■ **Instructions for the task**: Please reproduce all of the lines below, word for word and in full.

■ **Material for the task**:
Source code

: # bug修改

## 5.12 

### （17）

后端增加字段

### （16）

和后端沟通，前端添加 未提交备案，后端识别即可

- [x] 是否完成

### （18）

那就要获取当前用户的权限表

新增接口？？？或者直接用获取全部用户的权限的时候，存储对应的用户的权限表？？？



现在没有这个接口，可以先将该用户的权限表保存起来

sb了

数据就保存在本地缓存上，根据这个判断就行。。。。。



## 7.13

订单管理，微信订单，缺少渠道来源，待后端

■ **Exercise response**:
Source code

: # bug修改

## 5.12 

### （17）

后端增加字段

### （16）

和后端沟通，前端添加 未提交备案，后端识别即可

- [x] 是否完成

### （18）

那就要获取当前用户的权限表

新增接口？？？或者直接用获取全部用户的权限的时候，存储对应的用户的权限表？？？



现在没有这个接口，可以先将该用户的权限表保存起来

sb了

数据就保存在本地缓存上，根据这个判断就行。。。。。



## 7.13

订单管理，微信订单，缺少渠道来源，待后端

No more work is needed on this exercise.